Conta uma das minhas histórias favoritas que Mulá Nasrudin (personagem popular no Oriente Médio) estava agachado, tateando o solo próximo à luz de uma lâmpada. Um conhecido seu aproximou-se e ao vê-lo desta maneira perguntou-lhe:

– Nasrudin, que está fazendo?
– Não faz muita diferença.
– Como assim não faz diferença? Você está agachado no chão, à noite, no meio da rua! O que você está fazendo?
– Se é tão importante, estou procurando.
– Mas procurando o quê?
– Não faz muita diferença.
– Como assim, se você está procurando algo, é importante saber o que é. Posso ajudá-lo.
– Bem, perdi uma chave e estou há um bocado de tempo procurando-a sem encontrá-la.
– Deixe que eu lhe ajudo.

E juntos continuaram procurando a chave, aproveitando a luz propagada por um poste. Meia hora depois, o amigo começou a ficar inquieto. Era impossível que depois do tempo que levavam ali não tivessem encontrado nada, e perguntou:

– Nasrudin, como é possível que não encontremos a chave, não há aqui muitos lugares para procurar… Está seguro que a perdeu aqui?
– Não, de forma alguma, perdi-a dentro de casa, mas lá está tão escuro e aqui pelo menos há mais luz.

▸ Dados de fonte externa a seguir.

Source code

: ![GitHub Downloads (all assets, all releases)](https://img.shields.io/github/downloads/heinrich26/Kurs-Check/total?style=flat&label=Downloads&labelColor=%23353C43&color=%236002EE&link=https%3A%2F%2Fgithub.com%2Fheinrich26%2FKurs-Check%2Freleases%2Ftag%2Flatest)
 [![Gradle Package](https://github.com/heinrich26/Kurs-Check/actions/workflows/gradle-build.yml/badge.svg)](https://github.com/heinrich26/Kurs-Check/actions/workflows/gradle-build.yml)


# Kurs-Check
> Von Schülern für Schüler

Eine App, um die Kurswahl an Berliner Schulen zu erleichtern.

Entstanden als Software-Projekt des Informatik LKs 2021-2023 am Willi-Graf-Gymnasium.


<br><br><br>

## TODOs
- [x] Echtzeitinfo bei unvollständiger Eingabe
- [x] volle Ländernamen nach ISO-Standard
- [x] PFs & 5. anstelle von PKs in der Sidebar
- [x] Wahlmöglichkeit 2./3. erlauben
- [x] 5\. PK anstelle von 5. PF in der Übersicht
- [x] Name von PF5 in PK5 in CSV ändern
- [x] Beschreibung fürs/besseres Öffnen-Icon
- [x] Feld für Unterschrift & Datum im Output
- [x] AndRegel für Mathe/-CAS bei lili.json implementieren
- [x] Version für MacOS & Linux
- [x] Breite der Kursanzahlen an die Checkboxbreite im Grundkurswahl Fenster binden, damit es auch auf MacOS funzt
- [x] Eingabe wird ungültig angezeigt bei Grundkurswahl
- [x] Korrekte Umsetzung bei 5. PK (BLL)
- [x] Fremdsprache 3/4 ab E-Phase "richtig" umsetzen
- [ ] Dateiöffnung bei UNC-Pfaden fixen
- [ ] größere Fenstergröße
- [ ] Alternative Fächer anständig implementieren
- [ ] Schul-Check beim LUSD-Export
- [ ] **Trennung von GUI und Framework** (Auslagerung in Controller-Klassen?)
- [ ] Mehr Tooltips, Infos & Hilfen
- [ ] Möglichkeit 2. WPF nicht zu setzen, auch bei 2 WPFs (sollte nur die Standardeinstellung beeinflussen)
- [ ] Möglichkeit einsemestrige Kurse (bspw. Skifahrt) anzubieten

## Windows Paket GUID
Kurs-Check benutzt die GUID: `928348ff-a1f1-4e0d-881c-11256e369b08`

Popular entre diferentes povos do Oriente Médio, como os uzbeques, turcos e armênios, esse conto deixa sugestões a diferentes interpretações. Uma das mais básicas e aparentemente banais:

Nasrudin foge da escuridão que é a sua casa, mas é exatamente lá que se encontra a chave, a questão a ser resolvida. O problema é a escuridão, o desconforto que é procurar sem enxergar, tatear no desconhecido.

O escuro da casa de Nasrudin e sua resistência em resolver a questão que lá se encontra me remete à ideia de sombra, de trevas, daquilo que não conhecemos ou não podemos ver e, justamente por isso, nos assusta. Cada um de nós convive com um ser desconhecido dentro de si, que às vezes se manifesta na forma de pensamentos estranhos, de vontades reprimidas ou medos inexplicáveis. Embora na maioria das vezes não compartilhemos publicamente esses sentimentos, cada um de nós sente o que se passa dentro de si. Somos todos cúmplices desse sentimento. Como Nasrudin, muitas vezes procuramos conforto em algo conhecido, e jogamos para debaixo do tapete a sombra que nos assusta.

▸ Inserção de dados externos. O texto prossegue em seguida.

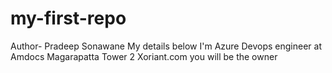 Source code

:# my-first-repo
Author- Pradeep Sonawane
My details below
I'm Azure Devops engineer at Amdocs Magarapatta Tower 2
Xoriant.com
you will be the owner
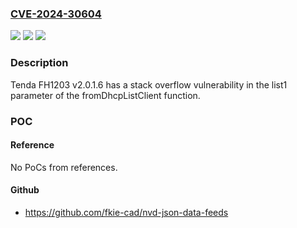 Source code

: ### [CVE-2024-30604](https://cve.mitre.org/cgi-bin/cvename.cgi?name=CVE-2024-30604)
![](https://img.shields.io/static/v1?label=Product&message=n%2Fa&color=blue)
![](https://img.shields.io/static/v1?label=Version&message=n%2Fa&color=blue)
![](https://img.shields.io/static/v1?label=Vulnerability&message=n%2Fa&color=brighgreen)

### Description

Tenda FH1203 v2.0.1.6 has a stack overflow vulnerability in the list1 parameter of the fromDhcpListClient function.

### POC

#### Reference
No PoCs from references.

#### Github
- https://github.com/fkie-cad/nvd-json-data-feeds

Numa tentativa de compreender a si mesmo, o ser humano visitou esse tema incontáveis vezes, através da arte e da ciência. Em uma reflexão sobre a essência humana, Robert Greene afirma que “As pessoas raramente são quem parecem ser. Espreitando sob seu exterior educado e afável há, inevitavelmente, um lado sombrio, que consiste nas inseguranças e nos impulsos agressivos e egoístas que reprimem e cuidadosamente ocultam dos olhos dos outros.”

Carl Gustav Jung

Um dos primeiros a trabalhar com o arquétipo da sombra, o psiquiatra Carl Gustav Jung afirmou que “Não há dúvida de que o homem não é, em geral, tão bom quanto imagina ou gostaria de ser. Todo mundo tem uma sombra e, quanto mais escondida ela está da vida consciente do indivíduo, mais escura e densa ela se tornará. De qualquer forma, é um dos nossos piores obstáculos, já que frustra as nossas ações bem intencionadas.”

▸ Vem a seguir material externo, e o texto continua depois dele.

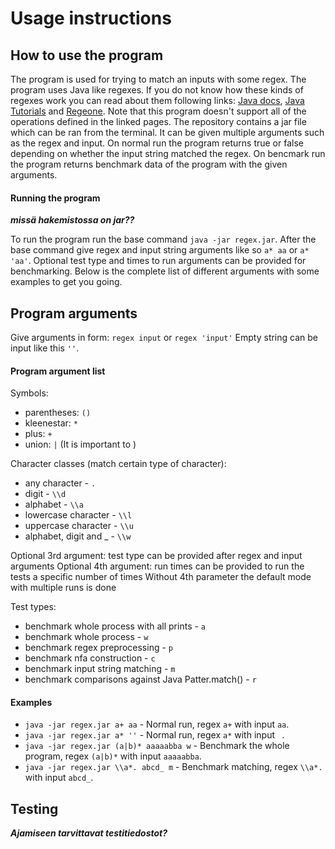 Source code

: # Usage instructions

## How to use the program

The program is used for trying to match an inputs with some regex. 
The program uses Java like regexes. 
If you do not know how these kinds of regexes work you can read about them following links: [Java docs](https://docs.oracle.com/javase/7/docs/api/java/util/regex/Pattern.html), [Java Tutorials](https://docs.oracle.com/javase/tutorial/essential/regex/pre_char_classes.html) and [Regeone](https://regexone.com/). Note that this program doesn't support all of the operations defined in the linked pages.
The repository contains a jar file which can be ran from the terminal. 
It can be given multiple arguments such as the regex and input.
On normal run the program returns true or false depending on whether the input string matched the regex.
On bencmark run the program returns benchmark data of the program with the given arguments.

#### Running the program  

***missä hakemistossa on jar??***

To run the program run the base command `java -jar regex.jar`.
After the base command give regex and input string arguments like so `a* aa` or `a* 'aa'`. 
Optional test type and times to run arguments can be provided for benchmarking.
Below is the complete list of different arguments with some examples to get you going.
    
## Program arguments
    
Give arguments in form:  `regex input`  or `regex 'input'`
Empty string can be input like this `''`.

#### Program argument list

Symbols:
* parentheses: `()`
* kleenestar: `*`
* plus: `+`
* union: `|` (It is important to )

Character classes (match certain type of character):
* any character - `.`
* digit - `\\d`
* alphabet - `\\a`
* lowercase character - `\\l`
* uppercase character - `\\u`
* alphabet, digit and _ - `\\w`

Optional 3rd argument: test type can be provided after regex and input arguments
Optional 4th argument: run times can be provided to run the tests a specific number of times
Without 4th parameter the default mode with multiple runs is done

Test types:
* benchmark whole process with all prints - `a`
* benchmark whole process - `w`
* benchmark regex preprocessing - `p`
* benchmark nfa construction - `c`
* benchmark input string matching - `m`
* benchmark comparisons against Java Patter.match() - `r`

#### Examples

* `java -jar regex.jar a+ aa` - Normal run, regex `a+` with input `aa`. 
* `java -jar regex.jar a* ''` - Normal run, regex `a*` with input ` `.
* `java -jar regex.jar (a|b)* aaaaabba w` - Benchmark the whole program, regex `(a|b)*` with input `aaaaabba`.
* `java -jar regex.jar \\a*. abcd_ m` - Benchmark matching, regex `\\a*.` with input `abcd_`.

## Testing

***Ajamiseen tarvittavat testitiedostot?***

A sombra pode se manifestar em sentimentos que nos dominam, como no medo e preconceito contra o outro (outra língua, outro grupo étnico, outro grupo social) que não conhecemos. Sob o ponto de vista da neurociência, essa é uma reação natural de proteção. Ao longo da evolução o ser humano aprendeu como podia obter mais com menos esforço. Nesse sentido, tudo o que é desconhecido exige um esforço adicional, um gasto de energia. Mais importante ainda, pode representar uma ameaça. O nosso cérebro reflete isso e procura compor uma coerência, privilegiando sempre o que já conhecemos e o que é parecido conosco.

Uma série de estudos demonstram que tendemos a privilegiar aquilo que já conhecemos ou que nos lembram a nós mesmos, como produtos que começam com a mesma letra que começa o nosso nome. Esse comportamento, conhecido como “efeito de mera exposição”, foi estudado pelo psicólogo Robert Zajonc ao longo de sua carreira e mostrou que “As consequências de exposições repetidas beneficiam o organismo em suas relações com o ambiente imediato, animado e inanimado. Elas permitem que diferentes organismos diferenciem objetos e habitats que são seguros dos que não são, e constituem a base mais primitiva das ligações sociais.”

Nos mitos, lendas e narrativas, a sombra — ou o desconhecido — aparece como metáfora dos espaços oníricos, lugares mágicos como a floresta escura, o fundo do mar, ou o espaço. No clássico infantil João e Maria, os irmãos penetram na floresta escura, o espaço onde forças desconhecidas, mágicas e terríveis reinam. Os irmãos são cativados pela atraente casa de chocolates, que ao mesmo tempo guarda uma bruxa repugnante e má. São os dois lados da sombra, que emerge atraente e depois se transforma.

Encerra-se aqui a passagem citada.